[EXERCISE INPUTS]

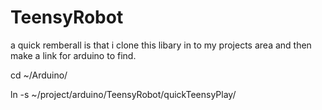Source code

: # TeensyRobot

a quick remberall is that i clone this libary in to my projects area and then make a link for arduino to find.

cd ~/Arduino/

ln -s ~/project/arduino/TeensyRobot/quickTeensyPlay/

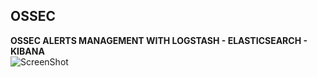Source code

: ﻿OSSEC
-------------

**OSSEC ALERTS MANAGEMENT WITH LOGSTASH - ELASTICSEARCH - KIBANA**<br/>
![ScreenShot](https://github.com/magenx/Logstash/blob/master/Kibana%203%20%20%20OSSEC%20MONITORING%20DASHBOARD.png)
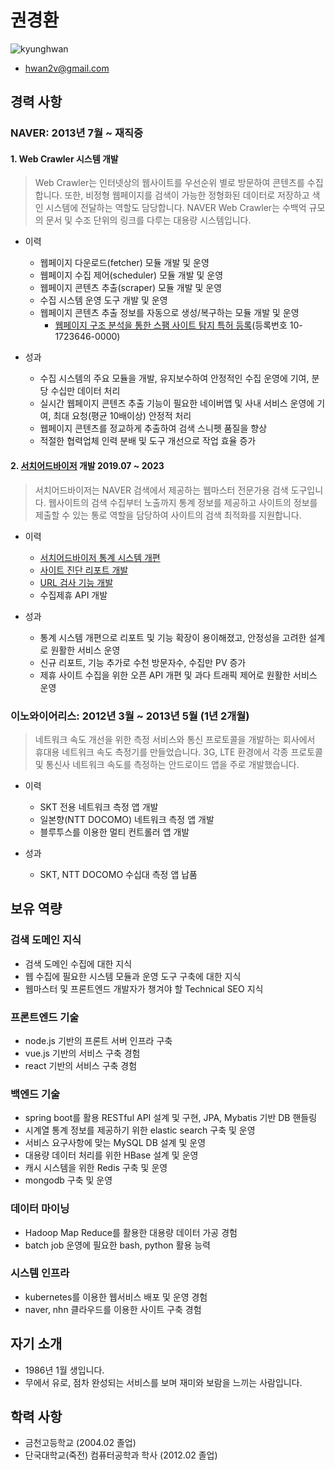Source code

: # 권경환
![kyunghwan](https://user-images.githubusercontent.com/18346855/216135736-748f9b4f-73a9-4d6e-bfda-581d463fdf3e.jpg)
- hwan2v@gmail.com

## 경력 사항
### NAVER: 2013년 7월 ~ 재직중

#### 1. Web Crawler 시스템 개발
> Web Crawler는 인터넷상의 웹사이트를 우선순위 별로 방문하여 콘텐츠를 수집합니다. 또한, 비정형 웹페이지를 검색이 가능한 정형화된 데이터로 저장하고 색인 시스템에 전달하는 역할도 담당합니다. NAVER Web Crawler는 수백억 규모의 문서 및 수조 단위의 링크를 다루는 대용량 시스템입니다.

- 이력
  - 웹페이지 다운로드(fetcher) 모듈 개발 및 운영
  - 웹페이지 수집 제어(scheduler) 모듈 개발 및 운영
  - 웹페이지 콘텐츠 추출(scraper) 모듈 개발 및 운영
  - 수집 시스템 운영 도구 개발 및 운영
  - 웹페이지 콘텐츠 추출 정보를 자동으로 생성/복구하는 모듈 개발 및 운영
    - [웹페이지 구조 분석을 통한 스팸 사이트 탐지 특허 등록](https://patentscope.wipo.int/search/ko/detail.jsf?docId=KR196247125&_cid=P22-LDLZ0L-63525-1)(등록번호 10-1723646-0000)

- 성과
  - 수집 시스템의 주요 모듈을 개발, 유지보수하여 안정적인 수집 운영에 기여, 분당 수십만 데이터 처리
  - 실시간 웹페이지 콘텐츠 추출 기능이 필요한 네이버앱 및 사내 서비스 운영에 기여, 최대 요청(평균 10배이상) 안정적 처리
  - 웹페이지 콘텐츠를 정교하게 추출하여 검색 스니펫 품질을 향상
  - 적절한 협력업체 인력 분배 및 도구 개선으로 작업 효율 증가

#### 2. [서치어드바이저](https://searchadvisor.naver.com) 개발 2019.07 ~ 2023
> 서치어드바이저는 NAVER 검색에서 제공하는 웹마스터 전문가용 검색 도구입니다. 웹사이트의 검색 수집부터 노출까지 통계 정보를 제공하고 사이트의 정보를 제출할 수 있는 통로 역할을 담당하여 사이트의 검색 최적화를 지원합니다.

- 이력
  - [서치어드바이저 통계 시스템 개편](https://blog.naver.com/naver_webmaster/221685015336)
  - [사이트 진단 리포트 개발](https://blog.naver.com/naver_webmaster/222549901932)
  - [URL 검사 기능 개발](https://blog.naver.com/naver_webmaster/222910260124)
  - 수집제휴 API 개발

- 성과
  - 통계 시스템 개편으로 리포트 및 기능 확장이 용이해졌고, 안정성을 고려한 설계로 원활한 서비스 운영
  - 신규 리포트, 기능 추가로 수천 방문자수, 수집만 PV 증가
  - 제휴 사이트 수집을 위한 오픈 API 개편 및 과다 트래픽 제어로 원활한 서비스 운영


### 이노와이어리스: 2012년 3월 ~ 2013년 5월 (1년 2개월)
> 네트워크 속도 개선을 위한 측정 서비스와 통신 프로토콜을 개발하는 회사에서 휴대용 네트워크 속도 측정기를 만들었습니다.
3G, LTE 환경에서 각종 프로토콜 및 통신사 네트워크 속도를 측정하는 안드로이드 앱을 주로 개발했습니다.

- 이력
  - SKT 전용 네트워크 측정 앱 개발
  - 일본향(NTT DOCOMO) 네트워크 측정 앱 개발
  - 블루투스를 이용한 멀티 컨트롤러 앱 개발

- 성과
  - SKT, NTT DOCOMO 수십대 측정 앱 납품

## 보유 역량
### 검색 도메인 지식
- 검색 도메인 수집에 대한 지식
- 웹 수집에 필요한 시스템 모듈과 운영 도구 구축에 대한 지식
- 웹마스터 및 프론트엔드 개발자가 챙겨야 할 Technical SEO 지식

### 프론트엔드 기술
- node.js 기반의 프론트 서버 인프라 구축
- vue.js 기반의 서비스 구축 경험
- react 기반의 서비스 구축 경험

### 백엔드 기술
- spring boot를 활용 RESTful API 설계 및 구현, JPA, Mybatis 기반 DB 핸들링
- 시계열 통계 정보를 제공하기 위한 elastic search 구축 및 운영
- 서비스 요구사항에 맞는 MySQL DB 설계 및 운영
- 대용량 데이터 처리를 위한 HBase 설계 및 운영
- 캐시 시스템을 위한 Redis 구축 및 운영
- mongodb 구축 및 운영

### 데이터 마이닝
- Hadoop Map Reduce를 활용한 대용량 데이터 가공 경험
- batch job 운영에 필요한 bash, python 활용 능력

### 시스템 인프라
- kubernetes를 이용한 웹서비스 배포 및 운영 경험
- naver, nhn 클라우드를 이용한 사이트 구축 경험

## 자기 소개
- 1986년 1월 생입니다.
- 무에서 유로, 점차 완성되는 서비스를 보며 재미와 보람을 느끼는 사람입니다.

## 학력 사항
- 금천고등학교 (2004.02 졸업)
- 단국대학교(죽전) 컴퓨터공학과 학사 (2012.02 졸업)
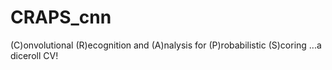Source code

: # CRAPS_cnn
(C)onvolutional (R)ecognition and (A)nalysis for (P)robabilistic (S)coring ...a diceroll CV!
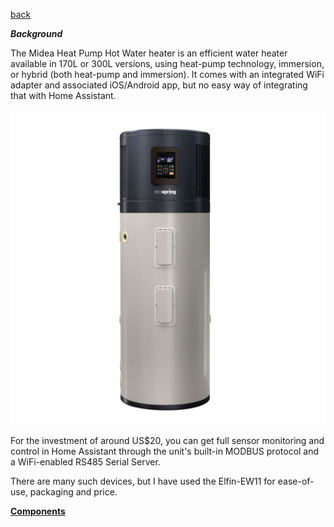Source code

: [back](/README.md) 

***Background***

The Midea Heat Pump Hot Water heater is an efficient water heater available in 170L or 300L versions, using heat-pump technology, immersion, or hybrid (both heat-pump and immersion). It comes with an integrated WiFi adapter and associated iOS/Android app, but no easy way of integrating that with Home Assistant.


![Alt text](/images/Midea%20HP300.jpeg)



For the investment of around US$20, you can get full sensor monitoring and control in Home Assistant through the unit's built-in MODBUS protocol and a WiFi-enabled RS485 Serial Server.

There are many such devices, but I have used the Elfin-EW11 for ease-of-use, packaging and price.

[**Components**](/instructions/components.md)
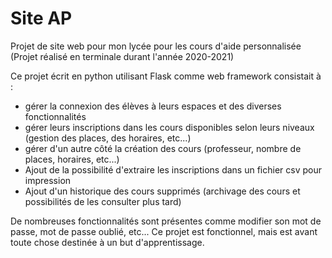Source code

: # Site AP

Projet de site web pour mon lycée pour les cours d'aide personnalisée
(Projet réalisé en terminale durant l'année 2020-2021)

Ce projet écrit en python utilisant Flask comme web framework consistait à :
- gérer la connexion des élèves à leurs espaces et des diverses fonctionnalités 
- gérer leurs inscriptions dans les cours disponibles selon leurs niveaux (gestion des places, des horaires, etc...)
- gérer d'un autre côté la création des cours (professeur, nombre de places, horaires, etc...)
- Ajout de la possibilité d'extraire les inscriptions dans un fichier csv pour impression
- Ajout d'un historique des cours supprimés (archivage des cours et possibilités de les consulter plus tard)

De nombreuses fonctionnalités sont présentes comme modifier son mot de passe, mot de passe oublié, etc...
Ce projet est fonctionnel, mais est avant toute chose destinée à un but d'apprentissage.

[REQUIREMENT]
Your reply should be only the number of lines in the records above that include "images".

[RESULT OF THIS EXERCISE]
2